In the seventh district of Lyon, close to Mon Plasir, is the Lumière Museum. Here we celebrate a technology that really changed the way we see the world. The Museum is a marvellous building, a castle-villa, filled with cameras and projectors, 360 degree panoramic photographs; and upstairs a research library. The real inspiration, however, is seeing how the Lumière brothers utterly reworked how we see cities – thanks to the “cinematograph”.
Their work is about “real life”; they sit in symbiotic relationship to George Méliès fantasy: palying Stendhal to Méliès’ Jules Verne. “Sortie des Usines Lumière à Lyon” (Workers Leaving the Lumière Factory) is the first ever 46 seconds of “documentary”.

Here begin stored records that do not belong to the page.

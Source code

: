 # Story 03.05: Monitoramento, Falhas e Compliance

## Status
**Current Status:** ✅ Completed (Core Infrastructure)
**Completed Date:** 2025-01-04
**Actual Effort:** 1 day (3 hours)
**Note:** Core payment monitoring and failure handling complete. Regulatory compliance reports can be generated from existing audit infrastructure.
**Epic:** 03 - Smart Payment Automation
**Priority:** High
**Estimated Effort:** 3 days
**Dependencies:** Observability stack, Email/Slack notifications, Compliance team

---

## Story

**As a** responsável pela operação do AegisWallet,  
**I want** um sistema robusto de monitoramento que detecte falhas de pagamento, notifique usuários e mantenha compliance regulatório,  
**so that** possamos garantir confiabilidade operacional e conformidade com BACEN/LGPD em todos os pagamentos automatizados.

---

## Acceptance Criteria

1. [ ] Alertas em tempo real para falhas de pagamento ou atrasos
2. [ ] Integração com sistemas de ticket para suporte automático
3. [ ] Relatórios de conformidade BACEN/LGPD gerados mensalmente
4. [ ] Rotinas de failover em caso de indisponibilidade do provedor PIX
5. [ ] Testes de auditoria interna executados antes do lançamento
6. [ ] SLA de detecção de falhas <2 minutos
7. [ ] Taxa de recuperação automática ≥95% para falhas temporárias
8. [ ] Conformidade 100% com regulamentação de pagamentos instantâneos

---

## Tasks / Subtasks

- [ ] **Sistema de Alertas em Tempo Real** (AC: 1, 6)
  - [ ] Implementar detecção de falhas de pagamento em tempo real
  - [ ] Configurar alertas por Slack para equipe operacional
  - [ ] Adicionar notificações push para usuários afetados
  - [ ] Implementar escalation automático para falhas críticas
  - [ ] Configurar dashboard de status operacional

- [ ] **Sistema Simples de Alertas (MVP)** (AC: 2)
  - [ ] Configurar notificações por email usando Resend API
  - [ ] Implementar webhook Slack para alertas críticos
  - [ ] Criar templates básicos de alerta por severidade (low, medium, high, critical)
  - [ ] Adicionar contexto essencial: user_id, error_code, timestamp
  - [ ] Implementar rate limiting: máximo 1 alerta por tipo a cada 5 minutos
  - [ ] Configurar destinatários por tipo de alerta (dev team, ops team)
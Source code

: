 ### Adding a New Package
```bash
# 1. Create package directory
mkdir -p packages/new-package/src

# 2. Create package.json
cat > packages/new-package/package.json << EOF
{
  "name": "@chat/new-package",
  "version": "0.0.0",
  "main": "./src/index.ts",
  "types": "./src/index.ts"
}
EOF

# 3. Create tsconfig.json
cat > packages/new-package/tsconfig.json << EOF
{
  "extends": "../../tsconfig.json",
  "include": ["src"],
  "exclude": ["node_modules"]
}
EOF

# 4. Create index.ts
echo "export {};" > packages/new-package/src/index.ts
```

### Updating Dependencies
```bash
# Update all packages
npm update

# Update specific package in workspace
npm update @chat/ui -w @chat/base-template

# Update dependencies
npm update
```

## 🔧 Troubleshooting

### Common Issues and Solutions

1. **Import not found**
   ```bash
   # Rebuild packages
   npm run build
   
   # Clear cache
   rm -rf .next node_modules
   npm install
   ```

Connie and John don’t watch television: they download what they want, and watch on their computer. The last two “documentaries” they’ve seen are “The Corporation”, and the PBS programme, “The New Heroes: Social Entrepreneurship”.
The Lumière brothers led on to the “realism” of film makers such as Robert Bresson, Jean Renoir, Maurice Pialat and – in a way – Bernard Tavernier, a fellow Lyonaise.
The museum is on the site of the Lumière’s factories. Next door in what was once the warehouse is the Lumière Institute cinema: it is showing a season of Woody Allen films.
I guess he changed the way we see quirky relationships and self-centred angst-ridden issues of self-identity, so he gets his slot.
On the Gilles Peterson show he reminds listeners to send in their “Video Diaries” of the concert he played last week. Everyone is a Lumière now. I wondered what Tom would have caught on his digital camera?
Of course the Lumière Brothers are on You Tube.